## What to do
Starting at the first line of the listing below, retype each line up to and including the one that contains "虽然2019年已经不是音视频". Leave pictures out.

## Material provided
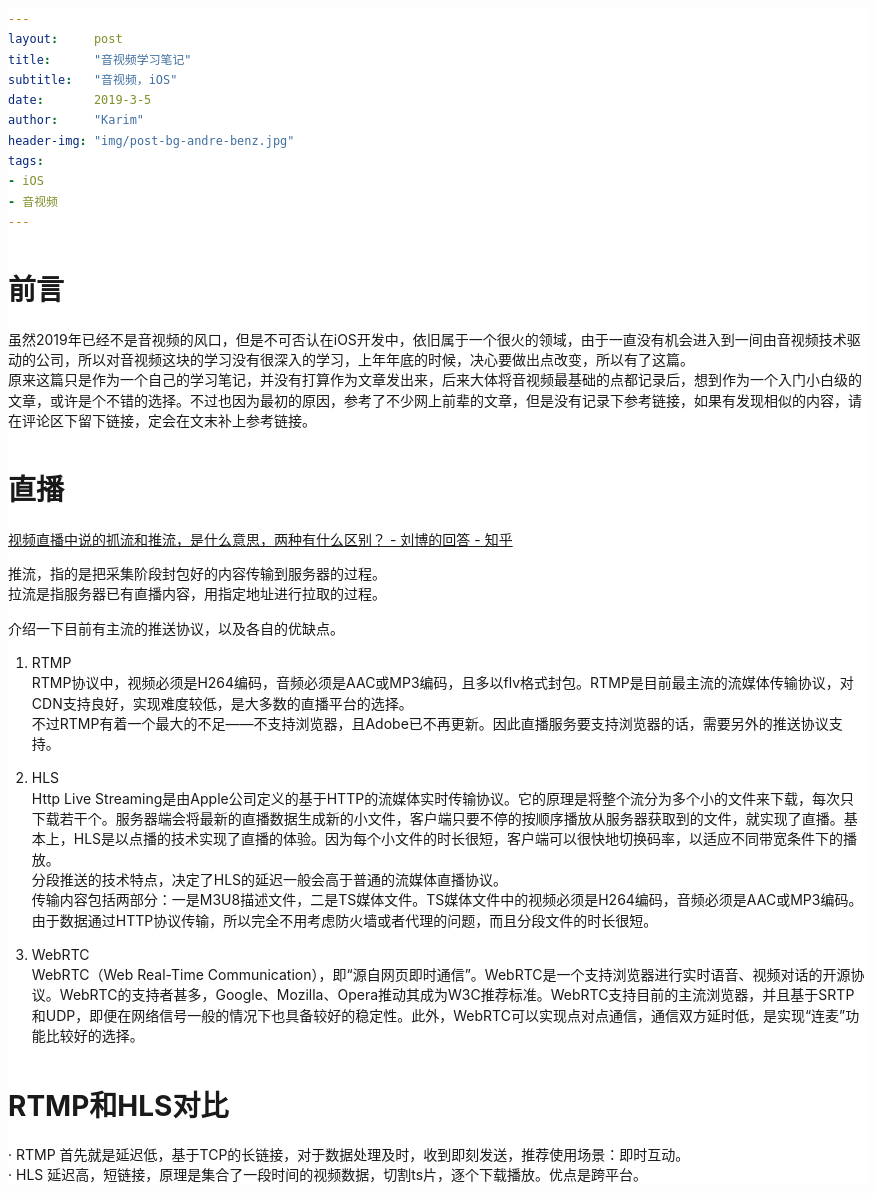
 ```yaml
---
layout:     post
title:      "音视频学习笔记"
subtitle:   "音视频，iOS"
date:       2019-3-5
author:     "Karim"
header-img: "img/post-bg-andre-benz.jpg"
tags:
- iOS
- 音视频
---
```

  
# 前言
  
虽然2019年已经不是音视频的风口，但是不可否认在iOS开发中，依旧属于一个很火的领域，由于一直没有机会进入到一间由音视频技术驱动的公司，所以对音视频这块的学习没有很深入的学习，上年年底的时候，决心要做出点改变，所以有了这篇。  
原来这篇只是作为一个自己的学习笔记，并没有打算作为文章发出来，后来大体将音视频最基础的点都记录后，想到作为一个入门小白级的文章，或许是个不错的选择。不过也因为最初的原因，参考了不少网上前辈的文章，但是没有记录下参考链接，如果有发现相似的内容，请在评论区下留下链接，定会在文末补上参考链接。  
  
  
  
# 直播
  
  
[视频直播中说的抓流和推流，是什么意思，两种有什么区别？ - 刘博的回答 - 知乎](https://www.zhihu.com/question/26038990/answer/130557483)  

推流，指的是把采集阶段封包好的内容传输到服务器的过程。  
拉流是指服务器已有直播内容，用指定地址进行拉取的过程。  

介绍一下目前有主流的推送协议，以及各自的优缺点。  
1. RTMP  
RTMP协议中，视频必须是H264编码，音频必须是AAC或MP3编码，且多以flv格式封包。RTMP是目前最主流的流媒体传输协议，对CDN支持良好，实现难度较低，是大多数的直播平台的选择。  
不过RTMP有着一个最大的不足——不支持浏览器，且Adobe已不再更新。因此直播服务要支持浏览器的话，需要另外的推送协议支持。
  
2. HLS  
Http Live Streaming是由Apple公司定义的基于HTTP的流媒体实时传输协议。它的原理是将整个流分为多个小的文件来下载，每次只下载若干个。服务器端会将最新的直播数据生成新的小文件，客户端只要不停的按顺序播放从服务器获取到的文件，就实现了直播。基本上，HLS是以点播的技术实现了直播的体验。因为每个小文件的时长很短，客户端可以很快地切换码率，以适应不同带宽条件下的播放。  
分段推送的技术特点，决定了HLS的延迟一般会高于普通的流媒体直播协议。  
传输内容包括两部分：一是M3U8描述文件，二是TS媒体文件。TS媒体文件中的视频必须是H264编码，音频必须是AAC或MP3编码。  
由于数据通过HTTP协议传输，所以完全不用考虑防火墙或者代理的问题，而且分段文件的时长很短。  
3. WebRTC  
WebRTC（Web Real-Time Communication），即“源自网页即时通信”。WebRTC是一个支持浏览器进行实时语音、视频对话的开源协议。WebRTC的支持者甚多，Google、Mozilla、Opera推动其成为W3C推荐标准。WebRTC支持目前的主流浏览器，并且基于SRTP和UDP，即便在网络信号一般的情况下也具备较好的稳定性。此外，WebRTC可以实现点对点通信，通信双方延时低，是实现“连麦”功能比较好的选择。
  
# RTMP和HLS对比
  
· RTMP 首先就是延迟低，基于TCP的长链接，对于数据处理及时，收到即刻发送，推荐使用场景：即时互动。  
· HLS 延迟高，短链接，原理是集合了一段时间的视频数据，切割ts片，逐个下载播放。优点是跨平台。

## Written response
 ```yaml
---
layout:     post
title:      "音视频学习笔记"
subtitle:   "音视频，iOS"
date:       2019-3-5
author:     "Karim"
header-img: "img/post-bg-andre-benz.jpg"
tags:
- iOS
- 音视频
---
```

  
# 前言
  
虽然2019年已经不是音视频的风口，但是不可否认在iOS开发中，依旧属于一个很火的领域，由于一直没有机会进入到一间由音视频技术驱动的公司，所以对音视频这块的学习没有很深入的学习，上年年底的时候，决心要做出点改变，所以有了这篇。  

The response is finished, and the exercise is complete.